*YOUR INSTRUCTIONS*
For every line of the material below, check for the string "then" and return the line if it is there.

-------- DATA

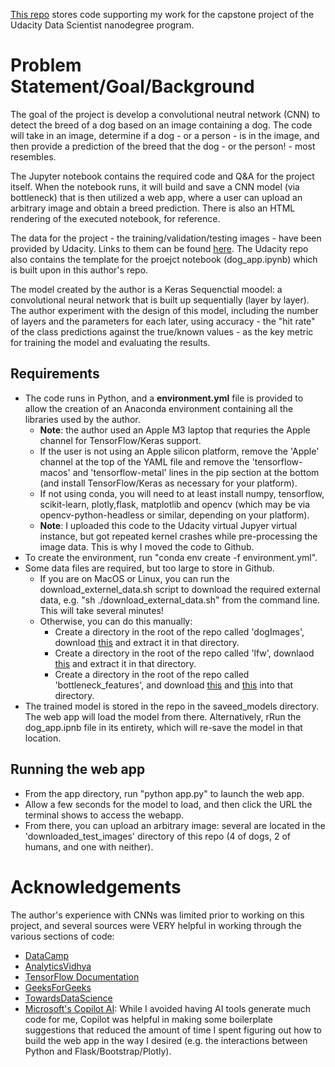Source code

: [This repo](https://github.com/justinclarkhome/UdacityDataScienceProject4?tab=readme-ov-file) stores code supporting my work for the capstone project of the Udacity Data Scientist nanodegree program.

# Problem Statement/Goal/Background

The goal of the project is develop a convolutional neutral network (CNN) to detect the breed of a dog based on an image containing a dog. The code will take in an image, determine if a dog - or a person - is in the image, and then provide a prediction of the breed that the dog - or the person! - most resembles.

The Jupyter notebook contains the required code and Q&A for the project itself. When the notebook runs, it will build and save a CNN model (via bottleneck) that is then utilized a web app, where a user can upload an arbitrary image and obtain a breed prediction. There is also an HTML rendering of the executed notebook, for reference.

The data for the project - the training/validation/testing images - have been provided by Udacity. Links to them can be found [here](https://github.com/udacity/dog-project). The Udacity repo also contains the template for the proejct notebook (dog_app.ipynb) which is built upon in this author's repo.

The model created by the author is a Keras Sequenctial moodel: a convolutional neural network that is built up sequentially (layer by layer). The author experiment with the design of this model, including the number of layers and the parameters for each later, using accuracy - the "hit rate" of the class predictions against the true/known values - as the key metric for training the model and evaluating the results.

## Requirements
- The code runs in Python, and a **environment.yml** file is provided to allow the creation of an Anaconda environment containing all the libraries used by the author. 
	- **Note**: the author used an Apple M3 laptop that requries the Apple channel for TensorFlow/Keras support.
	- If the user is not using an Apple silicon platform, remove the 'Apple' channel at the top of the YAML file and remove the 'tensorflow-macos' and 'tensorflow-metal' lines in the pip section at the bottom (and install TensorFlow/Keras as necessary for your platform).
	- If not using conda, you will need to at least install numpy, tensorflow, scikit-learn, plotly,flask, matplotlib and opencv (which may be via opencv-python-headless or similar, depending on your platform).
	- **Note**: I uploaded this code to the Udacity virtual Jupyer virtual instance, but got repeated kernel crashes while pre-processing the image data. This is why I moved the code to Github.
- To create the environment, run "conda env create -f environment.yml".
- Some data files are required, but too large to store in Github.
	- If you are on MacOS or Linux, you can run the download_externel_data.sh script to download the required external data, e.g. "sh ./download_external_data.sh" from the command line. This will take several minutes!
	- Otherwise, you can do this manually:
		- Create a directory in the root of the repo called 'dogImages', download [this](https://s3-us-west-1.amazonaws.com/udacity-aind/dog-project/dogImages.zip) and extract it in that directory.
		- Create a directory in the root of the repo called 'lfw', downlaod [this](https://s3-us-west-1.amazonaws.com/udacity-aind/dog-project/lfw.zip) and extract it in that directory.
		- Create a directory in the root of the repo called 'bottleneck_features', and download [this](https://s3-us-west-1.amazonaws.com/udacity-aind/dog-project/DogVGG16Data.npz) and [this](https://s3-us-west-1.amazonaws.com/udacity-aind/dog-project/DogResnet50Data.npz) into that directory.
- The trained model is stored in the repo in the saveed_models directory. The web app will load the model from there. Alternatively, rRun the dog_app.ipnb file in its entirety, which will re-save the model in that location.

## Running the web app
- From the app directory, run "python app.py" to launch the web app.
- Allow a few seconds for the model to load, and then click the URL the terminal shows to access the webapp.
- From there, you can upload an arbitrary image: several are located in the 'downloaded_test_images' directory of this repo (4 of dogs, 2 of humans, and one with neither).

# Acknowledgements
The author's experience with CNNs was limited prior to working on this project, and several sources were VERY helpful in working through the various sections of code:
- [DataCamp](https://www.datacamp.com/tutorial/introduction-to-convolutional-neural-networks-cnns)
- [AnalyticsVidhya](https://www.analyticsvidhya.com/blog/2019/01/build-image-classification-model-10-minutes/?utm_source=blog&utm_source=learn-image-classification-cnn-convolutional-neural-networks-5-datasets)
- [TensorFlow Documentation](https://www.tensorflow.org/tutorials/images/classification)
- [GeeksForGeeks](https://www.geeksforgeeks.org/python-image-classification-using-keras/)
- [TowardsDataScience](https://towardsdatascience.com/convolutional-neural-networks-explained-9cc5188c4939)
- [Microsoft's Copilot AI](https://copilot.microsoft.com/): While I avoided having AI tools generate much code for me, Copilot was  helpful in making some boilerplate suggestions that reduced the amount of time I spent figuring out how to build the web app in the way I desired (e.g. the interactions between Python and Flask/Bootstrap/Plotly).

----------------

*OUTPUT OF THE EXERCISE*
The goal of the project is develop a convolutional neutral network (CNN) to detect the breed of a dog based on an image containing a dog. The code will take in an image, determine if a dog - or a person - is in the image, and then provide a prediction of the breed that the dog - or the person! - most resembles.
The Jupyter notebook contains the required code and Q&A for the project itself. When the notebook runs, it will build and save a CNN model (via bottleneck) that is then utilized a web app, where a user can upload an arbitrary image and obtain a breed prediction. There is also an HTML rendering of the executed notebook, for reference.
- Allow a few seconds for the model to load, and then click the URL the terminal shows to access the webapp.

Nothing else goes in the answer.